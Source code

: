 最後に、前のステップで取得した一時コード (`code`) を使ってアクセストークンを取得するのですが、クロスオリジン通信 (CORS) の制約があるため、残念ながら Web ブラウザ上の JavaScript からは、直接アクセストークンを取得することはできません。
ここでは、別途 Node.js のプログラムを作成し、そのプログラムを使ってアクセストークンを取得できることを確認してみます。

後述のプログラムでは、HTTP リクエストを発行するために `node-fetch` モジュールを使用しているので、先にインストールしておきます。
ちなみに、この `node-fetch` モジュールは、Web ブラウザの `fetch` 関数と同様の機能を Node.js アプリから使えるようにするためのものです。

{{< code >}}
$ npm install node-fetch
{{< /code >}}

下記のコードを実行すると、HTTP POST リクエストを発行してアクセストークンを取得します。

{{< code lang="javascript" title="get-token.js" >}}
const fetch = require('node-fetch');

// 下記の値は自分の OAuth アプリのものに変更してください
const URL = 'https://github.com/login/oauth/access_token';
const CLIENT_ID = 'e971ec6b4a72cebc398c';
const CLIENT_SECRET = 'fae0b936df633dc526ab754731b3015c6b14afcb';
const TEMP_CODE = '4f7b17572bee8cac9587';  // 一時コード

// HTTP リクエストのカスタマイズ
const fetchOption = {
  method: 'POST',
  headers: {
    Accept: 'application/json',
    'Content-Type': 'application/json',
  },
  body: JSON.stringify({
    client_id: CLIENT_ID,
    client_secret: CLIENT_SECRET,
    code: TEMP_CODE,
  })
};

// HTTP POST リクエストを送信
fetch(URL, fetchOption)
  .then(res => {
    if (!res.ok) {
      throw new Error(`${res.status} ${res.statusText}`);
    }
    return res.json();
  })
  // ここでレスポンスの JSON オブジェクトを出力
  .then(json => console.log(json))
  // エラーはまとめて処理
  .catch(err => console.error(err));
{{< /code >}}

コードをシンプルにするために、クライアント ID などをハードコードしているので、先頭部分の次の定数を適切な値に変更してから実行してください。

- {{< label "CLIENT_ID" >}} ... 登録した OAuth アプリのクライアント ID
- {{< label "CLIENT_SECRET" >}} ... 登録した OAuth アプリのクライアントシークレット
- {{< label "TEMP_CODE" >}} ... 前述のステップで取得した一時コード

▶ _Task statement_: Quote the material exactly, leaving nothing out.

▶ _Task answer_:
Source code

: 最後に、前のステップで取得した一時コード (`code`) を使ってアクセストークンを取得するのですが、クロスオリジン通信 (CORS) の制約があるため、残念ながら Web ブラウザ上の JavaScript からは、直接アクセストークンを取得することはできません。
ここでは、別途 Node.js のプログラムを作成し、そのプログラムを使ってアクセストークンを取得できることを確認してみます。

後述のプログラムでは、HTTP リクエストを発行するために `node-fetch` モジュールを使用しているので、先にインストールしておきます。
ちなみに、この `node-fetch` モジュールは、Web ブラウザの `fetch` 関数と同様の機能を Node.js アプリから使えるようにするためのものです。

{{< code >}}
$ npm install node-fetch
{{< /code >}}

下記のコードを実行すると、HTTP POST リクエストを発行してアクセストークンを取得します。

{{< code lang="javascript" title="get-token.js" >}}
const fetch = require('node-fetch');

// 下記の値は自分の OAuth アプリのものに変更してください
const URL = 'https://github.com/login/oauth/access_token';
const CLIENT_ID = 'e971ec6b4a72cebc398c';
const CLIENT_SECRET = 'fae0b936df633dc526ab754731b3015c6b14afcb';
const TEMP_CODE = '4f7b17572bee8cac9587';  // 一時コード

// HTTP リクエストのカスタマイズ
const fetchOption = {
  method: 'POST',
  headers: {
    Accept: 'application/json',
    'Content-Type': 'application/json',
  },
  body: JSON.stringify({
    client_id: CLIENT_ID,
    client_secret: CLIENT_SECRET,
    code: TEMP_CODE,
  })
};

// HTTP POST リクエストを送信
fetch(URL, fetchOption)
  .then(res => {
    if (!res.ok) {
      throw new Error(`${res.status} ${res.statusText}`);
    }
    return res.json();
  })
  // ここでレスポンスの JSON オブジェクトを出力
  .then(json => console.log(json))
  // エラーはまとめて処理
  .catch(err => console.error(err));
{{< /code >}}

コードをシンプルにするために、クライアント ID などをハードコードしているので、先頭部分の次の定数を適切な値に変更してから実行してください。

- {{< label "CLIENT_ID" >}} ... 登録した OAuth アプリのクライアント ID
- {{< label "CLIENT_SECRET" >}} ... 登録した OAuth アプリのクライアントシークレット
- {{< label "TEMP_CODE" >}} ... 前述のステップで取得した一時コード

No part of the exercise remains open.